We also found that IOL power measurement was better predicted in myopic LASIK/PRK by the intraoperative method as demonstrated by the MedAE and MAE (P = 0.001). However, we did not find any interaction between IOL power measurement method and hyperopic LASIK/PRK. Our study showed that both methods performed better among hyperopic refractive surgery patients than myopic patients in terms of median and mean absolute error. In a retrospective study of 46 eyes, Canto et al. showed that by using Orange (the older generation of IA; WaveTec Vision Systems Inc.), 37% of eyes reached ± 0.50 D of emmetropia compared to 30% for IOL Master18. In a study by Chean et al., the differences between the intended and postoperative refractive error was greater in post-LVC eyes than the control eyes, irrespective of which method was used to calculate the intended refractive error (P < 0.01)19. A study by Gouvea et al. which included patients with RK, hyperopic/myopic laser vision correction, refractive lens exchange, toric/EDOF/multifocal IOLs in their analysis concluded intraoperative aberrometry performed better in patients with prior hyperopic LVC in contrary to our conclusions30. Further investigation regarding the the role of these new methods, especially in patients with previous myopic or hyperopic LASIK/PRK is warranted in future studies.

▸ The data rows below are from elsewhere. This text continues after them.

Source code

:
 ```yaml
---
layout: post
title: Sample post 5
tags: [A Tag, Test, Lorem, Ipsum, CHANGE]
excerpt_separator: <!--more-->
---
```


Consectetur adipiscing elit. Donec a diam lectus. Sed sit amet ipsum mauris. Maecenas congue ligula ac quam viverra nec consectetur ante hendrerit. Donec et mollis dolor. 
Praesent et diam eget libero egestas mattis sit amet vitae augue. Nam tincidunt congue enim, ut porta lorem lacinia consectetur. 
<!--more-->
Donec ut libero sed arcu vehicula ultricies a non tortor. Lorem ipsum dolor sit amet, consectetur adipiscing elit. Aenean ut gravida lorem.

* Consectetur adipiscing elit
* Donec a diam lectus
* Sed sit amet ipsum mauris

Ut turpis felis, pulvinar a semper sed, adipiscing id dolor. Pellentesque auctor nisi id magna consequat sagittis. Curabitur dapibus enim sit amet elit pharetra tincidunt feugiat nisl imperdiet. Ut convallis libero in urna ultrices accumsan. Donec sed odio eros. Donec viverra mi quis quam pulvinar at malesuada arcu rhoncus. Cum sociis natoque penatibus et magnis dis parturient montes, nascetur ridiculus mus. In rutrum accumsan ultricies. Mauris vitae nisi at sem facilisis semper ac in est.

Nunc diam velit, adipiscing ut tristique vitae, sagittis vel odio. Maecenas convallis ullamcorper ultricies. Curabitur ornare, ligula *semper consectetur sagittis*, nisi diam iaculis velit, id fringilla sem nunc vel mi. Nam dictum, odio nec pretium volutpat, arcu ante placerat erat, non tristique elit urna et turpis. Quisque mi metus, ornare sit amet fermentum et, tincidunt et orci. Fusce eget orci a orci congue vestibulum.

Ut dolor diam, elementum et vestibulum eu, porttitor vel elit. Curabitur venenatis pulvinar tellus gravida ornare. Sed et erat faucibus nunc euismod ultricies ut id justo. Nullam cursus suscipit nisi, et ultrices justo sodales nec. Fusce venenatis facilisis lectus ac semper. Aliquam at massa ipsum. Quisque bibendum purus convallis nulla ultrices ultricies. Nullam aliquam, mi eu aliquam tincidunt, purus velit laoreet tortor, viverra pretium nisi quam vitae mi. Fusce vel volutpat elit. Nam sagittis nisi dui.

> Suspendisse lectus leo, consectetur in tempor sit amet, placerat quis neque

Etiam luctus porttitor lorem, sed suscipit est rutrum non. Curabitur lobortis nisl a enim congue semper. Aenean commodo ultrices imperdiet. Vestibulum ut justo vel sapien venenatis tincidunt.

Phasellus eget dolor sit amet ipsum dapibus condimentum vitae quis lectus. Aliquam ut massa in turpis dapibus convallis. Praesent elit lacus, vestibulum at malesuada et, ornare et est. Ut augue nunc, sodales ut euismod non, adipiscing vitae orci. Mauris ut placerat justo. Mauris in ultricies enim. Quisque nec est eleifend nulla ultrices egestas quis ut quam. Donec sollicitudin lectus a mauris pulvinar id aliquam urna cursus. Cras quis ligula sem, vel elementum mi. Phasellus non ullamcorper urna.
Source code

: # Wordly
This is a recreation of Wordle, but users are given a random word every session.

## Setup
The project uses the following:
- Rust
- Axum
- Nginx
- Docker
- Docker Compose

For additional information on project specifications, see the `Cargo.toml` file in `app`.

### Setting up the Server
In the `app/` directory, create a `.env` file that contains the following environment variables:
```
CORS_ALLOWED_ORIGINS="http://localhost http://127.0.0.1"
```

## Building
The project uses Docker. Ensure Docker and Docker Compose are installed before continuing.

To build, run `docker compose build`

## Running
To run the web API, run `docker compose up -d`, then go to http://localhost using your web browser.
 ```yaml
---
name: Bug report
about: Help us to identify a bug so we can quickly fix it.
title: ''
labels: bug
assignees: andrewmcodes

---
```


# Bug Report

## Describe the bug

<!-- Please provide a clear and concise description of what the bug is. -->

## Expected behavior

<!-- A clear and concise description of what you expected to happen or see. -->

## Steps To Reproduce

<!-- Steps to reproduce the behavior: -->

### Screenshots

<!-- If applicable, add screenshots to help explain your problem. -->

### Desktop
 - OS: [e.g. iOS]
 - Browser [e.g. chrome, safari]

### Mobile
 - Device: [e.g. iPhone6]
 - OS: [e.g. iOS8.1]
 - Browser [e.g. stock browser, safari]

The current study has some limitations. First, a small sample size limits the generalizability and power of our study. Power analysis was not performed prior to data collection because all available data from our institution were utilized and post hoc power analyses have not been found to be useful. Second, our study had more patients with a history of myopic versus hyperopic LASIK/PRK and did not include patients with a history of RK. Based on Mixed ANOVA analysis, we did not find any interaction between IOL power measurement method (Barrett vs. ORA) and refractive surgery type (myopic vs. hyperopic) in mean absolute prediction error (P = 0.37) with our current dataset and decided to present our data in aggregate for Tables 2 and 3. In future studies, this lack of interaction may not hold as additional post hyperopic LVC patients are added to the analysis. Furthermore, IA in aphakic eyes is more reliable once stable and pressurized anterior chamber conditions are achieved20. Throughout intraoperative refraction, we tried to establish normal intraocular pressure using a cohesive viscoelastic agent, and check ocular pressure before measurements. Some errors might still be encountered due to variability of these factors such as intraocular pressure, corneal hydration, and/or external ocular pressure at the time of intraoperative refraction. Our results were also based on multiple cataract surgeons, and although there may be variability in application of the results, given that cataract surgery has become streamlined, this may be a minor limitation; contrarily, this makes the applicability of our study results to other surgeons more feasible. Another limitation includes length of follow-up for our patients since postoperative refraction for our study was obtained at the 1-month visit. Some surgeons feel we should wait at least 3 months after surgery to evaluate the final manifest refraction for post-refractive surgery patients due to continued corneal changes. Lastly, postoperative refraction may be subjective and dependent on both the patient and the examiner, and although increasingly precise, our calculations were not based on the results of wavefront refraction. Prospective studies with standardization of these factors are warranted to obtain more conclusive results.

Conclusion

In conclusion, our study results indicate that the use of IA may have a small advantage in IOL power calculation in eyes with a history of corneal refractive surgery. Overall, IA (the ORA System) and the Barrett True-K formula are clinically comparable in IOL power calculation in patients with prior refractive surgery. Additional studies may be beneficial to establish their role amongst these challenging patients.